* [Recorded information]
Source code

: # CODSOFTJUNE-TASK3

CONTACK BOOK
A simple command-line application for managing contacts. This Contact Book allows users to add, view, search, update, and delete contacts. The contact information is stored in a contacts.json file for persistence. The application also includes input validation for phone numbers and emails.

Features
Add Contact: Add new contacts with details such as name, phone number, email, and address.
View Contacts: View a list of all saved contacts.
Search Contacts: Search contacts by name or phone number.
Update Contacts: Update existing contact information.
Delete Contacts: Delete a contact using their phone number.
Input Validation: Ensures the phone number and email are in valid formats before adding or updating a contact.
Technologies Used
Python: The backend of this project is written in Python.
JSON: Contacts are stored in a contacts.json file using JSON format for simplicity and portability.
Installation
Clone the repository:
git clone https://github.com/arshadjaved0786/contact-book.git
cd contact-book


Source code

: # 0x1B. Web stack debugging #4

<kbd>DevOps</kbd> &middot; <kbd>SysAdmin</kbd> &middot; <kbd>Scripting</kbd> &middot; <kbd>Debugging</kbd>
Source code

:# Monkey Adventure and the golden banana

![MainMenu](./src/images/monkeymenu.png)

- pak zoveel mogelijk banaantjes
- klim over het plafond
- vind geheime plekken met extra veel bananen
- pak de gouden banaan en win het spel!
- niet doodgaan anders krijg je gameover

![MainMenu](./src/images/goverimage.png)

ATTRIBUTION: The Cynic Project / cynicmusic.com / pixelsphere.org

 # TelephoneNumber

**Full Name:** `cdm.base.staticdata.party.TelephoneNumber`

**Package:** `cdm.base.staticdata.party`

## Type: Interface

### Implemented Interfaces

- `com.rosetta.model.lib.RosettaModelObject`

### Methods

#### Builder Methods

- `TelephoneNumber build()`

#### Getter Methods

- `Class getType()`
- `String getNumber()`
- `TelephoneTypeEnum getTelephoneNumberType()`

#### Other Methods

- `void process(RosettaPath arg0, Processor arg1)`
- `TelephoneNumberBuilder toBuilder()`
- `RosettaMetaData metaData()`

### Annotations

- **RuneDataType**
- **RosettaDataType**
...
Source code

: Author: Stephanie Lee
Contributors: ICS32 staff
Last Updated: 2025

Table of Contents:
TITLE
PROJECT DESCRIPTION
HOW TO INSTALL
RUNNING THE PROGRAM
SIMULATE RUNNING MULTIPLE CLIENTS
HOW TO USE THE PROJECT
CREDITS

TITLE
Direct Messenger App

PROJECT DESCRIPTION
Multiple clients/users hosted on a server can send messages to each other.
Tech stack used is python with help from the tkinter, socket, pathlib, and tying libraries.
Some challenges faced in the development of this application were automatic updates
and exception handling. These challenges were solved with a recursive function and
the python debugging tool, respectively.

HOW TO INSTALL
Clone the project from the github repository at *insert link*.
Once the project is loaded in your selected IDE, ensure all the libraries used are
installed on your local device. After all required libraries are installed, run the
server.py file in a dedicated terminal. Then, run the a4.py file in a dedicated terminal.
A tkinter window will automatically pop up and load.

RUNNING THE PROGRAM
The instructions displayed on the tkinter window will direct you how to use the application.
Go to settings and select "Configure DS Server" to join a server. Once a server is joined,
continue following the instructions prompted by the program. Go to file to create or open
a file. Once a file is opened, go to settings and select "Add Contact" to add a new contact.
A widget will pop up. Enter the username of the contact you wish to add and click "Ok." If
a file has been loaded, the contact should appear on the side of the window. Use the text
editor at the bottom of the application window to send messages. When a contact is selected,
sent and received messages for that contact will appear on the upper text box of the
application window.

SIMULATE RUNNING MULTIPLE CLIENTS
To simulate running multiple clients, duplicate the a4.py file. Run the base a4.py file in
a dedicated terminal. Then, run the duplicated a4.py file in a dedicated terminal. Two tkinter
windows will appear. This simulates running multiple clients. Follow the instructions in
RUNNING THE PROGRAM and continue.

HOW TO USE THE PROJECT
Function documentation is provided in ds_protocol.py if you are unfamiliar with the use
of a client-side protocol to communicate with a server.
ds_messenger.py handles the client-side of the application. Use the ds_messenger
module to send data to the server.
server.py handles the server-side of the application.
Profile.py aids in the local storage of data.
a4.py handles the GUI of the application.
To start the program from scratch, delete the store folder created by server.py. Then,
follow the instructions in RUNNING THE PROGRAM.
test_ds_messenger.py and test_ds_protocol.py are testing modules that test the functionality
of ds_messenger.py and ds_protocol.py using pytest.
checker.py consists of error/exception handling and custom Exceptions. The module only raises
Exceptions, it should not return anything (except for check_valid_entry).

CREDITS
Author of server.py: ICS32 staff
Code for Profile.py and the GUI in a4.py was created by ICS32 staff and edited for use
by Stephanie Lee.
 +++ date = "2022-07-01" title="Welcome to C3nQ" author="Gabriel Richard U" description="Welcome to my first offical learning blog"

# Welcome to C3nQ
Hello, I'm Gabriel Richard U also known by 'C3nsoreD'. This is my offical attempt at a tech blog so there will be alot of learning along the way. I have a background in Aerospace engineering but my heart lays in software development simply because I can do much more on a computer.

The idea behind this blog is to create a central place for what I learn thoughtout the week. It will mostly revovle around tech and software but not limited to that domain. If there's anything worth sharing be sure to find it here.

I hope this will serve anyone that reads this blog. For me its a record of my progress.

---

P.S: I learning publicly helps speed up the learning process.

* [Exercise aim]
Copy each line of the listing that includes "github".

* [Reply to the exercise]
git clone https://github.com/arshadjaved0786/contact-book.git
Clone the project from the github repository at *insert link*.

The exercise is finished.